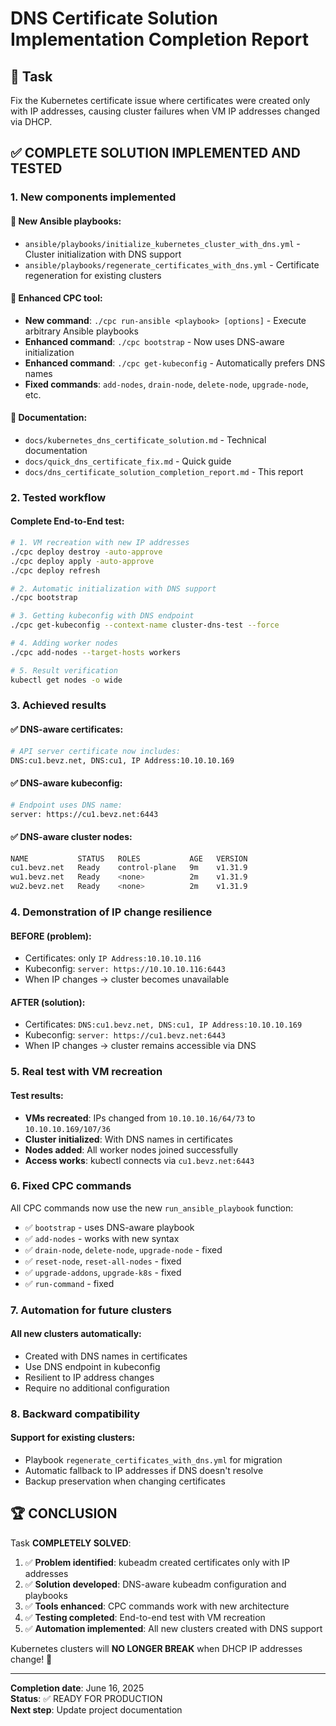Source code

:# DNS Certificate Solution Implementation Completion Report

## 🎯 Task
Fix the Kubernetes certificate issue where certificates were created only with IP addresses, causing cluster failures when VM IP addresses changed via DHCP.

## ✅ COMPLETE SOLUTION IMPLEMENTED AND TESTED

### 1. New components implemented

#### 📄 New Ansible playbooks:
- `ansible/playbooks/initialize_kubernetes_cluster_with_dns.yml` - Cluster initialization with DNS support
- `ansible/playbooks/regenerate_certificates_with_dns.yml` - Certificate regeneration for existing clusters

#### 🔧 Enhanced CPC tool:
- **New command**: `./cpc run-ansible <playbook> [options]` - Execute arbitrary Ansible playbooks
- **Enhanced command**: `./cpc bootstrap` - Now uses DNS-aware initialization
- **Enhanced command**: `./cpc get-kubeconfig` - Automatically prefers DNS names
- **Fixed commands**: `add-nodes`, `drain-node`, `delete-node`, `upgrade-node`, etc.

#### 📝 Documentation:
- `docs/kubernetes_dns_certificate_solution.md` - Technical documentation
- `docs/quick_dns_certificate_fix.md` - Quick guide
- `docs/dns_certificate_solution_completion_report.md` - This report

### 2. Tested workflow

#### Complete End-to-End test:
```bash
# 1. VM recreation with new IP addresses
./cpc deploy destroy -auto-approve
./cpc deploy apply -auto-approve
./cpc deploy refresh

# 2. Automatic initialization with DNS support
./cpc bootstrap

# 3. Getting kubeconfig with DNS endpoint
./cpc get-kubeconfig --context-name cluster-dns-test --force

# 4. Adding worker nodes
./cpc add-nodes --target-hosts workers

# 5. Result verification
kubectl get nodes -o wide
```

### 3. Achieved results

#### ✅ DNS-aware certificates:
```bash
# API server certificate now includes:
DNS:cu1.bevz.net, DNS:cu1, IP Address:10.10.10.169
```

#### ✅ DNS-aware kubeconfig:
```bash
# Endpoint uses DNS name:
server: https://cu1.bevz.net:6443
```

#### ✅ DNS-aware cluster nodes:
```bash
NAME           STATUS   ROLES           AGE   VERSION
cu1.bevz.net   Ready    control-plane   9m    v1.31.9
wu1.bevz.net   Ready    <none>          2m    v1.31.9
wu2.bevz.net   Ready    <none>          2m    v1.31.9
```

### 4. Demonstration of IP change resilience

#### BEFORE (problem):
- Certificates: only `IP Address:10.10.10.116`
- Kubeconfig: `server: https://10.10.10.116:6443`
- When IP changes → cluster becomes unavailable

#### AFTER (solution):
- Certificates: `DNS:cu1.bevz.net, DNS:cu1, IP Address:10.10.10.169`
- Kubeconfig: `server: https://cu1.bevz.net:6443`
- When IP changes → cluster remains accessible via DNS

### 5. Real test with VM recreation

#### Test results:
- **VMs recreated**: IPs changed from `10.10.10.16/64/73` to `10.10.10.169/107/36`
- **Cluster initialized**: With DNS names in certificates
- **Nodes added**: All worker nodes joined successfully
- **Access works**: kubectl connects via `cu1.bevz.net:6443`

### 6. Fixed CPC commands

All CPC commands now use the new `run_ansible_playbook` function:
- ✅ `bootstrap` - uses DNS-aware playbook
- ✅ `add-nodes` - works with new syntax
- ✅ `drain-node`, `delete-node`, `upgrade-node` - fixed
- ✅ `reset-node`, `reset-all-nodes` - fixed
- ✅ `upgrade-addons`, `upgrade-k8s` - fixed
- ✅ `run-command` - fixed

### 7. Automation for future clusters

#### All new clusters automatically:
- Created with DNS names in certificates
- Use DNS endpoint in kubeconfig
- Resilient to IP address changes
- Require no additional configuration

### 8. Backward compatibility

#### Support for existing clusters:
- Playbook `regenerate_certificates_with_dns.yml` for migration
- Automatic fallback to IP addresses if DNS doesn't resolve
- Backup preservation when changing certificates

## 🏆 CONCLUSION

Task **COMPLETELY SOLVED**:

1. ✅ **Problem identified**: kubeadm created certificates only with IP addresses
2. ✅ **Solution developed**: DNS-aware kubeadm configuration and playbooks
3. ✅ **Tools enhanced**: CPC commands work with new architecture
4. ✅ **Testing completed**: End-to-end test with VM recreation
5. ✅ **Automation implemented**: All new clusters created with DNS support

Kubernetes clusters will **NO LONGER BREAK** when DHCP IP addresses change! 🎉

---

**Completion date**: June 16, 2025  
**Status**: ✅ READY FOR PRODUCTION  
**Next step**: Update project documentation
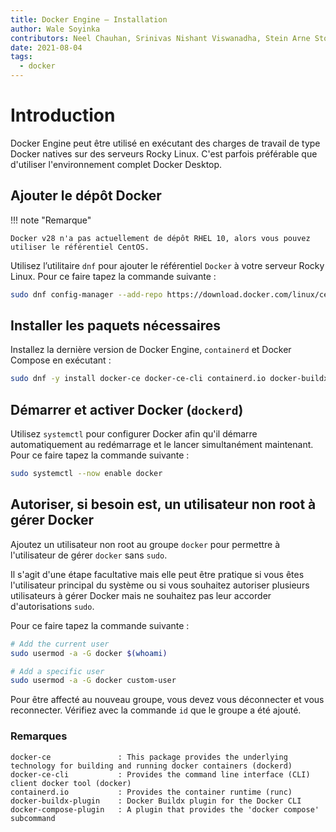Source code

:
 ```yaml
---
title: Docker Engine – Installation
author: Wale Soyinka
contributors: Neel Chauhan, Srinivas Nishant Viswanadha, Stein Arne Storslett, Ganna Zhyrnova, Steven Spencer
date: 2021-08-04
tags:
  - docker
---
```


# Introduction

Docker Engine peut être utilisé en exécutant des charges de travail de type Docker natives sur des serveurs Rocky Linux. C'est parfois préférable que d'utiliser l'environnement complet Docker Desktop.

## Ajouter le dépôt Docker

!!! note "Remarque"

    Docker v28 n'a pas actuellement de dépôt RHEL 10, alors vous pouvez utiliser le référentiel CentOS.

Utilisez l’utilitaire `dnf` pour ajouter le référentiel `Docker` à votre serveur Rocky Linux. Pour ce faire tapez la commande suivante :

```bash
sudo dnf config-manager --add-repo https://download.docker.com/linux/centos/docker-ce.repo
```

## Installer les paquets nécessaires

Installez la dernière version de Docker Engine, `containerd` et Docker Compose en exécutant :

```bash
sudo dnf -y install docker-ce docker-ce-cli containerd.io docker-buildx-plugin docker-compose-plugin
```

## Démarrer et activer Docker (`dockerd`)

Utilisez `systemctl` pour configurer Docker afin qu'il démarre automatiquement au redémarrage et le lancer simultanément maintenant. Pour ce faire tapez la commande suivante :

```bash
sudo systemctl --now enable docker
```

## Autoriser, si besoin est, un utilisateur non root à gérer Docker

Ajoutez un utilisateur non root au groupe `docker` pour permettre à l'utilisateur de gérer `docker` sans `sudo`.

Il s'agit d'une étape facultative mais elle peut être pratique si vous êtes l'utilisateur principal du système ou si vous souhaitez autoriser plusieurs utilisateurs à gérer Docker mais ne souhaitez pas leur accorder d'autorisations `sudo`.

Pour ce faire tapez la commande suivante :

```bash
# Add the current user
sudo usermod -a -G docker $(whoami)

# Add a specific user
sudo usermod -a -G docker custom-user
```

Pour être affecté au nouveau groupe, vous devez vous déconnecter et vous reconnecter. Vérifiez avec la commande `id` que le groupe a été ajouté.

### Remarques

```docker
docker-ce               : This package provides the underlying technology for building and running docker containers (dockerd) 
docker-ce-cli           : Provides the command line interface (CLI) client docker tool (docker)
containerd.io           : Provides the container runtime (runc)
docker-buildx-plugin    : Docker Buildx plugin for the Docker CLI
docker-compose-plugin   : A plugin that provides the 'docker compose' subcommand 
```
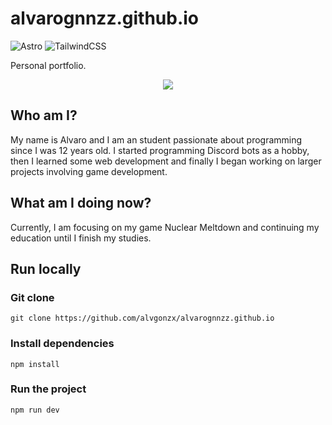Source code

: # alvarognnzz.github.io

![Astro](https://img.shields.io/badge/astro-%232C2052.svg?style=for-the-badge&logo=astro&logoColor=white)
![TailwindCSS](https://img.shields.io/badge/tailwindcss-%2338B2AC.svg?style=for-the-badge&logo=tailwind-css&logoColor=white)

Personal portfolio.

<p align="center">
  <img src="https://github.com/user-attachments/assets/602d9fd4-c748-48fa-a5d2-425a4bd90151" />
</p>

## Who am I?
My name is Alvaro and I am an student passionate about programming since I was 12 years old. I started programming Discord bots as a hobby, then I learned some web development and finally I began working on larger projects involving game development.

## What am I doing now?
Currently, I am focusing on my game Nuclear Meltdown and continuing my education until I finish my studies.

## Run locally

### Git clone
```
git clone https://github.com/alvgonzx/alvarognnzz.github.io
```

### Install dependencies
```
npm install
```

### Run the project
```
npm run dev
```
○ ○ ○ ○ ○
§ Work instructions
Scan the material above for the string "uses", returning each line that contains it.

§ Response to the task
- **Enhanced command**: `./cpc bootstrap` - Now uses DNS-aware initialization
# Endpoint uses DNS name:
- ✅ `bootstrap` - uses DNS-aware playbook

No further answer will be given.